Abstract

The articles in this issue push us as a field to question what we typically take as given, how we name the world of literacy around us, and how we might revise our understandings with the benefit of time and experience.
In the age of digital literacies, the phrase “online community” has proliferated to describe the new sorts of spaces that evolve around individuals interacting online. In the article, “What Is an Online Community?: Conceptual and Methodological Considerations,” Grace MyHyun Kim and Brady L. Nash push the field to define with precision what is meant when the phrase “online community” is used, exploring existing definitions and describing three key constructs that should be considered when doing literacy research—spatiality, reliability, and temporality.
Continuing the thread focused on temporality, Mary L. Neville asks an important question about how young people think about time in her article “‘Today Is the Tomorrow You Worried About Yesterday’: Time in Secondary Writing Instruction.” In the context of a writing assignment in which adolescents were invited specifically to attend to their feelings and notice the world around them, adolescents noticed a thread around time and how time passed as they scrolled online or felt time stress related to standardized writing tasks or other pressures.
In the article “Dialogism in Preservice Teachers’ Rationale of Diverse Texts,” Ambyr Rios and Michelle Kwok use the theory of dialogism to explore the rationales preservice teachers provide to caregivers for selecting multicultural children's literature featuring culturally diverse characters. The letters reveal a range of dialogic tensions related to how the preservice teachers described their text selection; they often elected not to explicitly state terms connected to race or oppression, and the authors view these choices as a form of self-censorship related to the preservice teachers’ worries about authoritarian pressures surrounding schools and curricula, adding to our understandings of the current moment and how teachers communicate across school and home spaces.

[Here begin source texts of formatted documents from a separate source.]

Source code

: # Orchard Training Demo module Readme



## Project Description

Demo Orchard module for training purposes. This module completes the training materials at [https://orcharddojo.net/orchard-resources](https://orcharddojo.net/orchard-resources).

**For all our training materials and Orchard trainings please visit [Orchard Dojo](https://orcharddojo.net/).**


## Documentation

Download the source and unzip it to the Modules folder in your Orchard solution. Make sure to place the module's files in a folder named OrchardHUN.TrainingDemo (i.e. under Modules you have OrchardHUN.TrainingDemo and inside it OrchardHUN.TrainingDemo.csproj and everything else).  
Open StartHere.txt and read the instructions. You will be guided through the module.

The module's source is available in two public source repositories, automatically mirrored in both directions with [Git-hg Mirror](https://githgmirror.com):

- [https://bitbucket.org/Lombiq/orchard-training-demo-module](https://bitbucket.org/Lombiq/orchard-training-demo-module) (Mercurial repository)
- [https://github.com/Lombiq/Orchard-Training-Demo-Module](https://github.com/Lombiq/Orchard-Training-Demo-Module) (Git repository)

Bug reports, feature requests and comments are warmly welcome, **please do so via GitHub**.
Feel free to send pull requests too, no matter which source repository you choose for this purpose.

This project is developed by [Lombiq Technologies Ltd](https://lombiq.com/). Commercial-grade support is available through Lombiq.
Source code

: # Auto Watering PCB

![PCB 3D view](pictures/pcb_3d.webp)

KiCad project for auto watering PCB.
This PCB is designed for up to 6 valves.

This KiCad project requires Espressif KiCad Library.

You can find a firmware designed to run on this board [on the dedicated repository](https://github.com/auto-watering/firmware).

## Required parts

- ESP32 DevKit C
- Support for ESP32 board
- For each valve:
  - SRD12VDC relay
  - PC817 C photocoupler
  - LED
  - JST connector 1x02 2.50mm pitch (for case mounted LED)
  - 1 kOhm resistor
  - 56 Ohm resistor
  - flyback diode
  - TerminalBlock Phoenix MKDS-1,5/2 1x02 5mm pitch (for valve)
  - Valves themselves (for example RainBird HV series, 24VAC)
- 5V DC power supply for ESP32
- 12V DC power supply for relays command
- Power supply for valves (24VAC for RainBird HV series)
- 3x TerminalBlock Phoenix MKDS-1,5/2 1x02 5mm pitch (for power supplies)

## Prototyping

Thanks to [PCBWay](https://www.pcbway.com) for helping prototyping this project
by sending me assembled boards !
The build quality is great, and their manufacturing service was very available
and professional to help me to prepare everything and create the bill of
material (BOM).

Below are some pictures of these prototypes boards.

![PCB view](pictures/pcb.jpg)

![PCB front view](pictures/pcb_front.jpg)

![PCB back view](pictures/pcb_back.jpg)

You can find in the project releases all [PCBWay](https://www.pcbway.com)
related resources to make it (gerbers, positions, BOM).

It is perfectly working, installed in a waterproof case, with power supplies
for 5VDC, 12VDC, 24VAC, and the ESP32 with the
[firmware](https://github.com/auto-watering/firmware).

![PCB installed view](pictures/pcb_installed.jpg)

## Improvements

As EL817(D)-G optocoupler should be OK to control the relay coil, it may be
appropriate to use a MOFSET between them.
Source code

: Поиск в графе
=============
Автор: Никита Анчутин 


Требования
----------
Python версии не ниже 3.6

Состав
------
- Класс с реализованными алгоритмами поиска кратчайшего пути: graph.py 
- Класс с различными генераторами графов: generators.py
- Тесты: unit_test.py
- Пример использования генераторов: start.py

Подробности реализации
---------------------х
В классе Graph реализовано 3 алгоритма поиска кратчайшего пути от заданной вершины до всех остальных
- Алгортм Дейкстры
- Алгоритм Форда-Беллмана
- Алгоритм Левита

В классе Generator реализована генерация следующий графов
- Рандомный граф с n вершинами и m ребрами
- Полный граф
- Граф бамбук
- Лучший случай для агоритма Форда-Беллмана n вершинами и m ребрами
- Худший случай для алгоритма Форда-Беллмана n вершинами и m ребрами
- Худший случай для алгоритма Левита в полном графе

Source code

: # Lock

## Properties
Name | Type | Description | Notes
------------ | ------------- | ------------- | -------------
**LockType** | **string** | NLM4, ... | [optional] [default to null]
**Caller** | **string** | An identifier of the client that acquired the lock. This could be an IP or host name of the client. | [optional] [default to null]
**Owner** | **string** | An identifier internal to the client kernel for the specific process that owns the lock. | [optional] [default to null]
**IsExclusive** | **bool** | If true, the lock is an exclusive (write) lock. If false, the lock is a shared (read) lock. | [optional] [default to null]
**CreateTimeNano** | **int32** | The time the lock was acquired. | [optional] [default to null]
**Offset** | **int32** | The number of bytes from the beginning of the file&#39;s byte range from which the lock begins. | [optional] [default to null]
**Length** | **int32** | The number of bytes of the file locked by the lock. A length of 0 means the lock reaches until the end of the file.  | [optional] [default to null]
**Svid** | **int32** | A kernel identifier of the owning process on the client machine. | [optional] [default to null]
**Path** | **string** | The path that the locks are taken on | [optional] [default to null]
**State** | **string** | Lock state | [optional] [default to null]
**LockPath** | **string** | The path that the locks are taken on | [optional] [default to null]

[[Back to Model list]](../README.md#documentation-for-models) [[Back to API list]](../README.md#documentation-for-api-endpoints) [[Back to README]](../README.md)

Finally, Peter Smagorinsky takes on an interesting project also connected to time in “Play, Imagination, Emotion, and Art in Literary Interpretation: Revisiting Old Work Through a New Lens,” in which he revisits a study he and coauthor John Coppock published in 1995 in the Journal of Literacy Research (which was then called the Journal of Reading Behavior) with the benefit of all he has learned in the subsequent years. The original article analyzed the experience of two adolescent girls using interpretive dance to understand a short story, a unique contribution to our understanding of adolescents and Vygotskian concepts at the time. Smagorinsky revisits this work, with the knowledge he has gained over 30 years of experience, to try to better understand the students’ emotions as they worked on their choreography, using tools he has accumulated over time. The old piece is also linked on the article page for the current article. This new work is not a retraction of the prior work but rather a new reflection, a refraction through a new lens, and an addition to what we originally learned from those two girls and their literacy practice.
Taken together, these studies push us to consider the passage of time and how we slow down to understand the world in any particular moment in time. From a social practice perspective, literacy and temporality have always been intertwined. Using these theoretical and methodological prompts, the articles in this issue can support literacy researchers in being more precise and mindful in our work to understand literacy more deeply and broadly across time.